Spirit of Aloha | Articles | Books | January/February 2003

Books
By Bob Dye

Loss of a Nation

Jonathan Osorio explores the tumultuous period in Hawai'i history when Western law brought about the loss of political power for Native Hawaiians

Many people remember Jon Osorio as a popular Hawaiian entertainer. Fewer know him as a Hawaiian scholar. But that will change as more and more folks read and discuss his major historical investigation of the role of Western law in Native Hawaiians' loss of political control of their nation.

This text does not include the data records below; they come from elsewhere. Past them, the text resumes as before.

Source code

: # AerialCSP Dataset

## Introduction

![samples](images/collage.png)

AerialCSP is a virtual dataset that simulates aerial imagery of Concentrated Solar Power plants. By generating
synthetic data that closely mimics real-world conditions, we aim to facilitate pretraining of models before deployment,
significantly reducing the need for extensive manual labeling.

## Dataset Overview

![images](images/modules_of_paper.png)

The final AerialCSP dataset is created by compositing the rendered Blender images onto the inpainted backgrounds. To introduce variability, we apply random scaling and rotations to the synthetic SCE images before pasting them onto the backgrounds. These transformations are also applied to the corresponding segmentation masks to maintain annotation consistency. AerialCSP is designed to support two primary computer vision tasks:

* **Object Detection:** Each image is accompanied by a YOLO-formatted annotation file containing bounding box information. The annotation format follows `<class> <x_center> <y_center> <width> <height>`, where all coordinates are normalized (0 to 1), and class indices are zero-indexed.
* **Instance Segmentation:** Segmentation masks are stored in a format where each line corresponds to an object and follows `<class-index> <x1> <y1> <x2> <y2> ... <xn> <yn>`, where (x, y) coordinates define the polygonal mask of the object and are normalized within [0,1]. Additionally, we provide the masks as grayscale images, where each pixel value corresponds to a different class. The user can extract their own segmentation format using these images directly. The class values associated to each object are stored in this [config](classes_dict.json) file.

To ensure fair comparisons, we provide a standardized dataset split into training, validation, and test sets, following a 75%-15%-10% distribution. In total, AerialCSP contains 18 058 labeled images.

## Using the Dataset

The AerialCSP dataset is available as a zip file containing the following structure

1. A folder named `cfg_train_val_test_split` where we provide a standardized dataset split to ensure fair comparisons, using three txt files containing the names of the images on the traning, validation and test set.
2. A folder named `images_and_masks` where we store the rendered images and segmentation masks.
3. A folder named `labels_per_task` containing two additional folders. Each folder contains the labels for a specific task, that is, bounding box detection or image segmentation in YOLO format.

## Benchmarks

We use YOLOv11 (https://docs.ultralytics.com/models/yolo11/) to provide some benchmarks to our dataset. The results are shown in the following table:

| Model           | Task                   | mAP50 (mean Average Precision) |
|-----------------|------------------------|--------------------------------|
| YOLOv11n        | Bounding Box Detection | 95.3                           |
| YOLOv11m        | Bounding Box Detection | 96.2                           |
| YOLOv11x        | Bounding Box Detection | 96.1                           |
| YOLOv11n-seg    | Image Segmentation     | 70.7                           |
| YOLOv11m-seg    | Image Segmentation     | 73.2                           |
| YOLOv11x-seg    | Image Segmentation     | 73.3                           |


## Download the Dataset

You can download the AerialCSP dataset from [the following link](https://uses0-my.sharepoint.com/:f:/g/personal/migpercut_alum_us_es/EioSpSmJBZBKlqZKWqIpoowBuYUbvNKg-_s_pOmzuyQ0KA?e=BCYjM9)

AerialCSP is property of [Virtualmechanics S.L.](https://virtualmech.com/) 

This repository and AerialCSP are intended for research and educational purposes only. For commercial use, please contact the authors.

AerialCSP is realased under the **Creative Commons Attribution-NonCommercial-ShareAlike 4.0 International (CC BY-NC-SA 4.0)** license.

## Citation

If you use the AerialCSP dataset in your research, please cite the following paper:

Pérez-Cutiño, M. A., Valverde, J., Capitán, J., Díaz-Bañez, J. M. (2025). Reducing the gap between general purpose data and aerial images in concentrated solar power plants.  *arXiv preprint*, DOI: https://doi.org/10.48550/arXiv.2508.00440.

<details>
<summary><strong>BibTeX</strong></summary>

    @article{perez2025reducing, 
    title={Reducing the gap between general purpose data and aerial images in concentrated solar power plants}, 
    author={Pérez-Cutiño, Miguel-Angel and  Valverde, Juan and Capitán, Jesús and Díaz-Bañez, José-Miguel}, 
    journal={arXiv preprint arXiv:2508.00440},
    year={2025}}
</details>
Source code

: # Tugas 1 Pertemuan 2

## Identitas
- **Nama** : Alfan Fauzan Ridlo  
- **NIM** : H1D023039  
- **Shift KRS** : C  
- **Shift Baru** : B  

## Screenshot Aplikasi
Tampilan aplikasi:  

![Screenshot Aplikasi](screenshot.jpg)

Titled Dismembering Lahui: A History of the Hawaiian Nation to 1887, the book covers the period from the Constitution of 1840, which provided the basis for representational government, to the Bayonet Constitution of 1887, which stripped King Kalakaua of power.

Although the volume is a solid academic history, Osorio prefers to call it a mo'olelo, a story. He writes: "This is a new mo'olelo, one that has never been told in quite this way before. It is a story of how colonialism worked in Hawai'i not through the naked seizure of lands and governments but through a slow insinuating invasion of people, ideas and institutions ... But ultimately, this is a story of violence, in which that colonialism literally and figuratively dismembered the lahui (the people) from their traditions, their lands, and ultimately their government."

Osorio rescues from obscurity those Native Hawaiian legislators who tried to cope with the kaleidoscopic economic, social and political changes that occurred. No one has better described the political complexities of the period preceding the fall of Kalakaua, brought about by the Hawaiian League, a secret organization of white businessmen, attorneys and physicians, and artisans and laborers.

The author is motivated by patriotic nationalism, but not possessed by it. His examination of the period does not avoid the old, sullen grudges and delusive lies, but deals with them. There is accusation aplenty and guilt galore, so discussion of the book's contents will be lively. It is a compelling work that deserves a careful reading.

The book is well written, well documented and nicely illustrated. Osorio, who teaches history at the Center for Hawaiian Studies at the University of Hawai'i, has provided those aids helpful to serious scholars and history buffs: tables, notes, a glossary, bibliography and index.


Dismembering Lahui: A History of the Hawaiian Nation to 1887 by Jonathan Kay Kamakawiwo'ole Osorio. University of Hawai'i Press, Honolulu, 2002. $55 cloth, $21.95 paper.